Chart で表示されるすべてのグラフ要素は、軸からテキスト ラベル、棒からバブル、およびグリッド線から目盛マークにいたるまで、 UltraChart.Core.Primitives 名前空間で定義されたプリミティブの種類の特化したサブクラスです。これらのグラフ オブジェクトはグラフィカル ツールキットで使用されている多くのプロパティや動作を共有します(例、位置、塗りつぶしの色、アウトライン(ストローク)、不透明度(透明度)、およびヒット検出など)。
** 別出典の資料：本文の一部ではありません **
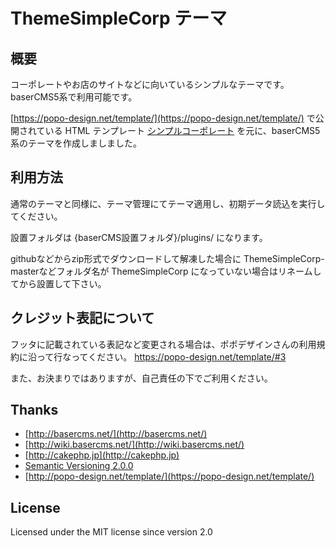 # ThemeSimpleCorp テーマ

## 概要

コーポレートやお店のサイトなどに向いているシンプルなテーマです。baserCMS5系で利用可能です。

[https://popo-design.net/template/](https://popo-design.net/template/) で公開されている HTML テンプレート
[シンプルコーポレート](https://popo-design.net/template/#1) を元に、baserCMS5系のテーマを作成しましました。

## 利用方法

通常のテーマと同様に、テーマ管理にてテーマ適用し、初期データ読込を実行してください。

設置フォルダは
{baserCMS設置フォルダ}/plugins/
になります。

githubなどからzip形式でダウンロードして解凍した場合に ThemeSimpleCorp-masterなどフォルダ名が ThemeSimpleCorp になっていない場合はリネームしてから設置して下さい。

## クレジット表記について

フッタに記載されている表記など変更される場合は、ポポデザインさんの利用規約に沿って行なってください。
https://popo-design.net/template/#3

また、お決まりではありますが、自己責任の下でご利用ください。


## Thanks

-   [http://basercms.net/](http://basercms.net/)
-   [http://wiki.basercms.net/](http://wiki.basercms.net/)
-   [http://cakephp.jp](http://cakephp.jp)
-   [Semantic Versioning 2.0.0](http://semver.org/lang/ja/)
-   [http://popo-design.net/template/](https://popo-design.net/template/)

License
-------

Licensed under the MIT license since version 2.0

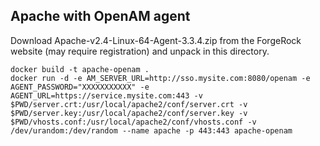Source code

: Apache with OpenAM agent
------------------------

Download Apache-v2.4-Linux-64-Agent-3.3.4.zip from the ForgeRock website (may require registration) and unpack in this directory.

    docker build -t apache-openam .
    docker run -d -e AM_SERVER_URL=http://sso.mysite.com:8080/openam -e AGENT_PASSWORD="XXXXXXXXXXX" -e AGENT_URL=https://service.mysite.com:443 -v $PWD/server.crt:/usr/local/apache2/conf/server.crt -v $PWD/server.key:/usr/local/apache2/conf/server.key -v $PWD/vhosts.conf:/usr/local/apache2/conf/vhosts.conf -v /dev/urandom:/dev/random --name apache -p 443:443 apache-openam
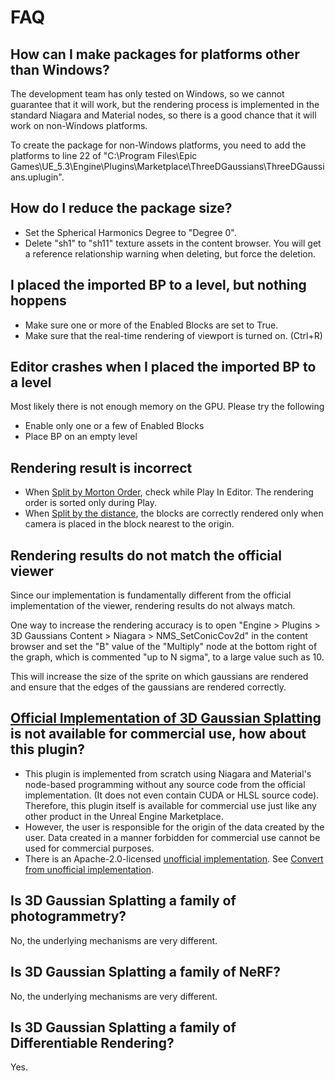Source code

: # FAQ

## How can I make packages for platforms other than Windows?

The development team has only tested on Windows, so we cannot guarantee that it will work, but the rendering process is implemented in the standard Niagara and Material nodes, so there is a good chance that it will work on non-Windows platforms.  

To create the package for non-Windows platforms, you need to add the platforms to line 22 of "C:\Program Files\Epic Games\UE_5.3\Engine\Plugins\Marketplace\ThreeDGaussians\ThreeDGaussians.uplugin".

## How do I reduce the package size?

- Set the Spherical Harmonics Degree to "Degree 0".
- Delete "sh1" to "sh11" texture assets in the content browser.
  You will get a reference relationship warning when deleting, but force the deletion.

## I placed the imported BP to a level, but nothing hoppens

- Make sure one or more of the Enabled Blocks are set to True.
- Make sure that the real-time rendering of viewport is turned on. (Ctrl+R)

## Editor crashes when I placed the imported BP to a level

Most likely there is not enough memory on the GPU. Please try the following

- Enable only one or a few of Enabled Blocks
- Place BP on an empty level

## Rendering result is incorrect

- When [Split by Morton Order](../how-to-split/#split-by-morton-order), check while Play In Editor. The rendering order is sorted only during Play.
- When [Split by the distance](../how-to-split/#split-by-the-distance), the blocks are correctly rendered only when camera is placed in the block nearest to the origin.

## Rendering results do not match the official viewer

Since our implementation is fundamentally different from the official implementation of the viewer, rendering results do not always match.

One way to increase the rendering accuracy is to open "Engine > Plugins > 3D Gaussians Content > Niagara > NMS_SetConicCov2d" in the content browser and set the "B" value of the "Multiply" node at the bottom right of the graph, which is commented "up to N sigma", to a large value such as 10.

This will increase the size of the sprite on which gaussians are rendered and ensure that the edges of the gaussians are rendered correctly.

## [Official Implementation of 3D Gaussian Splatting](https://repo-sam.inria.fr/fungraph/3d-gaussian-splatting/) is not available for commercial use, how about this plugin?

- This plugin is implemented from scratch using Niagara and Material's node-based programming without any source code from the official implementation. (It does not even contain CUDA or HLSL source code).
  Therefore, this plugin itself is available for commercial use just like any other product in the Unreal Engine Marketplace.
- However, the user is responsible for the origin of the data created by the user. Data created in a manner forbidden for commercial use cannot be used for commercial purposes.
- There is an Apache-2.0-licensed [unofficial implementation](https://github.com/wanmeihuali/taichi_3d_gaussian_splatting). See [Convert from unofficial implementation](../how-to-unofficial).

## Is 3D Gaussian Splatting a family of photogrammetry?

No, the underlying mechanisms are very different.

## Is 3D Gaussian Splatting a family of NeRF?

No, the underlying mechanisms are very different.

## Is 3D Gaussian Splatting a family of Differentiable Rendering?

Yes.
link:Infragistics.webui.ultrawebchart~infragistics.ultrachart.core.primitives.primitive.html[Primitives] がシーン グラフに追加されます。シーン グラフとは、これらのグラフ オブジェクトが描画されるまで格納して管理する内部コレクション オブジェクトです。シーン グラフの内容は、これらのプリミティブすべてを使って単一のシーンを構成し、レンダラがラスタライズしたときエンド ユーザーにグラフとして表示される最下位の視覚的オブジェクトを記述しています。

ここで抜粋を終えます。